At one time, Apple prided itself on not having focus groups, of
not listening to what customers said they wanted.
That was the Steve Jobs way.
Steve was not driven by market data. Steve just
designed the things he thought the world needed, and that he would love to use, then made an organization that he drove very hard to create and ship them. Those of us who happened to also like those same qualities of fine workmanship and ease-of-use, also
bought the products and were very grateful for having tangible things in our lives of that quality.
Unlike most CEOs, you could sense that Steve used almost every feature of every product that Apple
made. When its design fell short, that's when the difference between Apple
and every other tech company became crystal clear:
If Steve
didn't personally love his experience of using an Apple product, he made sure
it didn't ship until it did.
No other computer company had the unified vision to
drive to a integrated and seamless user experience. There are, and have been, designers with as good taste as
Steve, with the ability to articulate and lead a team to create that kind of user experience. But few of them succeed at bringing the entire product to market with that design integrity, and the reason is that the
organizational structures prevents the kind of
cross-organization head-bashing required to drive the compromises out of the
product, and to drive the unity of the user experience forward as a corporate goal. (As I write this, after hearing from my friends who drive the electric coupe, it looks like Tesla CEO Elon Musk might be another exception - the driving experience of the Tesla is often exclaimed to be in that same manner, someone with the taste to know and articulate the quality they seek, and the power to demand the organization work together to achieve it).

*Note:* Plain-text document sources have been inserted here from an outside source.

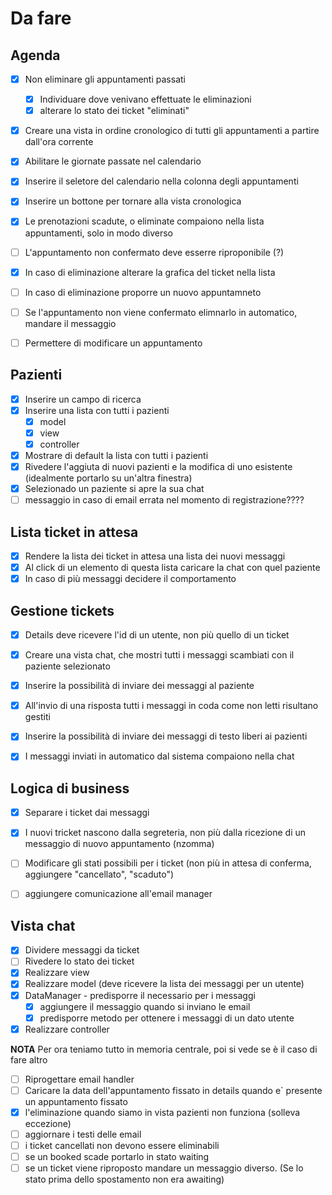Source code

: # Da fare 

## Agenda

- [X] Non eliminare gli appuntamenti passati
  - [x] Individuare dove venivano effettuate le eliminazioni
  - [x] alterare lo stato dei ticket "eliminati"
- [x] Creare una vista in ordine cronologico di tutti gli appuntamenti a partire dall'ora corrente
- [x] Abilitare le giornate passate nel calendario
- [x] Inserire il seletore del calendario nella colonna degli appuntamenti
- [x] Inserire un bottone per tornare alla vista cronologica
- [x] Le prenotazioni scadute, o eliminate compaiono nella lista appuntamenti, solo in modo diverso
- [ ] L'appuntamento non confermato deve esserre riproponibile (?)
- [x] In caso di eliminazione alterare la grafica del ticket nella lista
- [ ] In caso di eliminazione proporre un nuovo appuntamneto
- [ ] Se l'appuntamento non viene confermato elimnarlo in automatico, mandare il messaggio
- [ ] Permettere di modificare un appuntamento


## Pazienti

- [x] Inserire un campo di ricerca
- [x] Inserire una lista con tutti i pazienti
  - [x] model
  - [x] view
  - [x] controller 
- [x] Mostrare di default la lista con tutti i pazienti
- [x] Rivedere l'aggiuta di nuovi pazienti e la modifica di uno esistente (idealmente portarlo su un'altra finestra)
- [x] Selezionado un paziente si apre la sua chat
- [ ] messaggio in caso di email errata nel momento di registrazione????

## Lista ticket in attesa

- [x] Rendere la lista dei ticket in attesa una lista dei nuovi messaggi
- [x] Al click di un elemento di questa lista caricare la chat con quel paziente
- [x] In caso di più messaggi decidere il comportamento

## Gestione tickets

- [x] Details deve ricevere l'id di un utente, non più quello di un ticket
- [x] Creare una vista chat, che mostri tutti i messaggi scambiati con il paziente selezionato
- [x] Inserire la possibilità di inviare dei messaggi al paziente
- [x] All'invio di una risposta tutti i messaggi in coda come non letti risultano gestiti
- [x] Inserire la possibilità di inviare dei messaggi di testo liberi ai pazienti
- [x] I messaggi inviati in automatico dal sistema compaiono nella chat


## Logica di business

- [x] Separare i ticket dai messaggi
- [x] I nuovi tricket nascono dalla segreteria, non più dalla ricezione di un messaggio di nuovo appuntamento (nzomma)
- [ ] Modificare gli stati possibili per i ticket (non più in attesa di conferma, aggiungere "cancellato", "scaduto")
- [ ] aggiungere comunicazione all'email manager


## Vista chat

- [x] Dividere messaggi da ticket
- [ ] Rivedere lo stato dei ticket
- [x] Realizzare view
- [x] Realizzare model (deve ricevere la lista dei messaggi per un utente)
- [x] DataManager - predisporre il necessario per i messaggi
  - [x] aggiungere il messaggio quando si inviano le email
  - [x] predisporre metodo per ottenere i messaggi di un dato utente 
- [x] Realizzare controller

**NOTA** Per ora teniamo tutto in memoria centrale, poi si vede se è il caso di fare altro

- [ ] Riprogettare email handler   
- [ ] Caricare la data dell'appuntamento fissato in details quando e` presente un appuntamento fissato
- [x] l'eliminazione quando siamo in vista pazienti non funziona (solleva eccezione)
- [ ] aggiornare i testi delle email
- [ ] i ticket cancellati non devono essere eliminabili
- [ ] se un booked scade portarlo in stato waiting
- [ ] se un ticket viene riproposto mandare un messaggio diverso. (Se lo stato prima dello spostamento non era awaiting)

Ironically, few CEOs care about their products enough to fight
their own organization to achieve as uniformly great products as Apple did. Bill
Gates may not have had Steve Jobs' taste, but from watching the many times he demo'd Windows it was
very clear that every BSOD event was not the way he wanted it to work. It takes
a maniac to drive an entire organization to attend to every excruciating detail that makes a
great product. And the larger the organization the more personal energy it takes to keep the compromises from creeping in. It's tiring, as Apple evangelist Guy Kawasaki remarked "Don't let the bozos grind you down."
In a few years, when the history books look back at the post-Jobs era at Apple with the benefit of more obvious hind-sight, they might begin with the new Apple TV
- the first introduction of a new Apple product (not service, as many of those half fallen flat - remember MobileMe?) that sucks, and sucks in the
exact manner that Steve worked tirelessly for many years to prevent.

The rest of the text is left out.